Rogério Ceni e Marcos Braz no Flamengo em 2020
Rogério Ceni e Marcos Braz no Flamengo em 2020

Prestes a encerrar seu ciclo como vice-presidente de futebol do Flamengo, Marcos Braz fez uma autocrítica em relação aos seus seis anos de gestão no clube. Em entrevista ao canal “Benja Me Mucho”, no YouTube, Braz destacou que a demissão do técnico Rogério Ceni, ocorrida em 2021, foi um de seus maiores erros:

– Considero um dos erros que cometi: ter mandado o Rogério Ceni embora. Nunca havia comentado isso. Não é que me arrependi, até porque quem chegou depois foi o Renato (Gaúcho), um técnico e pessoa fantástica. Mas acredito que deveria ter pensado diferente… Naquele período, o Flamengo sofreu muito com as convocações do Tite, havia uma promessa da CBF de que o campeonato seria estendido. Porém, o (Rogério) Caboclo (então presidente da entidade) caiu, o campeonato seguiu sem alterações, e fomos forçados a atuar de forma intensa: sete jogos em 18 dias. Rogério acabou enfrentando uma parte desse caos, e optamos por sua saída.

Contratado em novembro de 2020, Rogério Ceni não conseguiu superar a pressão do início do Campeonato Brasileiro de 2021 e os problemas internos do clube. O ambiente no departamento de futebol era conturbado, e o treinador enfrentava crescente isolamento e desconfiança no Ninho do Urubu. A falta de posicionamento da diretoria sobre os conflitos aumentou ainda mais o desgaste. A demissão de Rogério foi anunciada na madrugada do dia 10 de julho de 2021.

Sob o comando de Ceni, o Flamengo disputou 45 partidas, com um aproveitamento de 59,2% (23 vitórias, 11 empates e 11 derrotas). O técnico conquistou três títulos: o Campeonato Brasileiro de 2020, o Carioca de 2021 e a Supercopa do Brasil de 2021. Braz revelou que, antes dessas conquistas, o treinador chegou a pedir demissão em duas ocasiões:

– Rogério Ceni me pediu para sair duas vezes antes de conquistarmos o Brasileiro. Foram dois momentos no vestiário. O Flamengo ainda não havia ganhado nada com ele.
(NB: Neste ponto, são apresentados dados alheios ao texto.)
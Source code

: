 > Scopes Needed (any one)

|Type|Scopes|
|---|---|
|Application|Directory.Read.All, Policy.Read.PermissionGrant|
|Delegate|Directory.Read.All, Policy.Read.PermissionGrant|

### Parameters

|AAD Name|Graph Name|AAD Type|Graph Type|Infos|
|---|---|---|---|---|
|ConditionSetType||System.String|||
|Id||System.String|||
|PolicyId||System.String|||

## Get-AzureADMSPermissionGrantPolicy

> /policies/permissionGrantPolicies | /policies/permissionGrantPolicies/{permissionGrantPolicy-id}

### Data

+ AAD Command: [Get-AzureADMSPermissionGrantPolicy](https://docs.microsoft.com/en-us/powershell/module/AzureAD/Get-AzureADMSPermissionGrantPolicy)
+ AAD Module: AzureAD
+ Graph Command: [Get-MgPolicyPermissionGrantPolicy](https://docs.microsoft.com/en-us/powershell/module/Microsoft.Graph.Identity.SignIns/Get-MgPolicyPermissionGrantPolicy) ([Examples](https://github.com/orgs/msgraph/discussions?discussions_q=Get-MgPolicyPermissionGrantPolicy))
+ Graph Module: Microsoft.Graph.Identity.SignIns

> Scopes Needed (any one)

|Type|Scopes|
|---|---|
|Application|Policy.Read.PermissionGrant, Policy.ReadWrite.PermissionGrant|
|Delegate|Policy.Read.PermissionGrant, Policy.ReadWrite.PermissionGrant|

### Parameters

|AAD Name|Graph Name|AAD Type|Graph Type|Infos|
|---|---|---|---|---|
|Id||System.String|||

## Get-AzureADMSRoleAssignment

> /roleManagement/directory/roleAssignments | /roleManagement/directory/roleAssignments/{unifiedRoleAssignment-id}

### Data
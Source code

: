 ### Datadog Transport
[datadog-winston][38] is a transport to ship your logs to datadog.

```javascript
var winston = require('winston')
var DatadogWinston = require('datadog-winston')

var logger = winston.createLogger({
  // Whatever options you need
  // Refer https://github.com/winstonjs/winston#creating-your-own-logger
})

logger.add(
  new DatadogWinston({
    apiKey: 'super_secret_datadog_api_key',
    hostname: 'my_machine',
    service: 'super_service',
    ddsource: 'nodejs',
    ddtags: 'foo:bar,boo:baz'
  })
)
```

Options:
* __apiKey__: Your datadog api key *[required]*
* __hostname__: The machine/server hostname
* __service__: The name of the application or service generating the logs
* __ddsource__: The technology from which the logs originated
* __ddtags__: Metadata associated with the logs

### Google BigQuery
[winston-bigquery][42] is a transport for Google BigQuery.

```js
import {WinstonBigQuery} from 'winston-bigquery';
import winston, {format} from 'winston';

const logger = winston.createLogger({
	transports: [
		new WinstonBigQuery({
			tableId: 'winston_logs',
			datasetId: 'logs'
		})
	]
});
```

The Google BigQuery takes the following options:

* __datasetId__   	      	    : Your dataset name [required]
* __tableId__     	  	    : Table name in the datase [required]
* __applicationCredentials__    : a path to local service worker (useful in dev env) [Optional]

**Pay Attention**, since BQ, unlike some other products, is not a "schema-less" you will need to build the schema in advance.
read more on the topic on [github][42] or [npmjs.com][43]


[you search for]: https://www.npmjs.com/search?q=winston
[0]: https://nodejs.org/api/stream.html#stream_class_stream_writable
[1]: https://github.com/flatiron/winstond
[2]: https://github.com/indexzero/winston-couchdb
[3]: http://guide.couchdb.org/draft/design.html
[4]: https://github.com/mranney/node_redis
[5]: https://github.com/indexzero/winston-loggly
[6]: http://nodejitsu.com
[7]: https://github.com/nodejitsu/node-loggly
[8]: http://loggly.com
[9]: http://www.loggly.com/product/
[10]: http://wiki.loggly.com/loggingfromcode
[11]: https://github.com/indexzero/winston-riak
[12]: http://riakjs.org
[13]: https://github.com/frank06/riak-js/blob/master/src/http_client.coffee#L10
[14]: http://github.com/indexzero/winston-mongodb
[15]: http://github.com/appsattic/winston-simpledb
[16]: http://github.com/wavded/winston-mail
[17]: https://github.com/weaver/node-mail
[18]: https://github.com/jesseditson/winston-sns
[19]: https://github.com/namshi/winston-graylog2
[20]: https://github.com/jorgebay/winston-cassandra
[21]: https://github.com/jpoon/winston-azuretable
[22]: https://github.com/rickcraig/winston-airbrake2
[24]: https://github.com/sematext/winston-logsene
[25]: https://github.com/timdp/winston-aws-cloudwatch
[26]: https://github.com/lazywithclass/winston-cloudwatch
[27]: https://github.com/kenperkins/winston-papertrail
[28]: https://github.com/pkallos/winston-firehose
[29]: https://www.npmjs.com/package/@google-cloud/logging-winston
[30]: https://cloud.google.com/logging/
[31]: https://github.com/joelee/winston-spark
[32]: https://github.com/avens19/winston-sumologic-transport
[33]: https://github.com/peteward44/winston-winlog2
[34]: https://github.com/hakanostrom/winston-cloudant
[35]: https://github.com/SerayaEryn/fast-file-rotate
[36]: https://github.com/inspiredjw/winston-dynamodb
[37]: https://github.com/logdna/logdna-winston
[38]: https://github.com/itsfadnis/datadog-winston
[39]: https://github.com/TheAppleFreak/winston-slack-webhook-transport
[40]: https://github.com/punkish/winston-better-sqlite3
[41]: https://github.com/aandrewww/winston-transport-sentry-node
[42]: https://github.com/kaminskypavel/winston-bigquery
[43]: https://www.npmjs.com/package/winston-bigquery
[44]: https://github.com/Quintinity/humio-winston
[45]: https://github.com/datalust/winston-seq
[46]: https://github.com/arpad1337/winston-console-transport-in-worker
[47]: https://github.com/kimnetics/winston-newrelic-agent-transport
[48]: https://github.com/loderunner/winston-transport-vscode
O campeonato havia sido estendido para o ano seguinte, e tivemos jogos contra Ceará ou Fluminense, não lembro ao certo. Perdemos, e ele me chamou em uma sala, dizendo: “Marcos, acho que estou atrapalhando, quero sair”.

– Respondi que ele não sairia. Disse: “Nosso último jogo será no Morumbi contra o São Paulo, e vamos ser campeões lá, onde você fez história”. Depois, seguimos. No jogo seguinte, perdemos ou empatamos, e ele repetiu o pedido. Eu novamente neguei. No fim, enfrentamos o São Paulo, perdemos o jogo, mas o Inter não venceu o Corinthians, e o Flamengo foi campeão brasileiro (risos).

Outro erro apontado por Braz foi na escolha do substituto de Jorge Jesus em 2020:

– Deveria ter insistido mais e sido mais enfático após a saída do Jorge Jesus. Havia um orçamento específico para ele, mas esse valor não foi mantido para o próximo técnico. Não sei o motivo, já que o dinheiro era o mesmo. Foi quando contratamos o Domenec (Torrent), que era o técnico possível dentro do orçamento disponível. Eu queria trazer o Leonardo Jardim e cheguei a marcar um encontro com ele. Porém, quando vi que o orçamento era 1/4 do que pagávamos ao Jesus, desisti.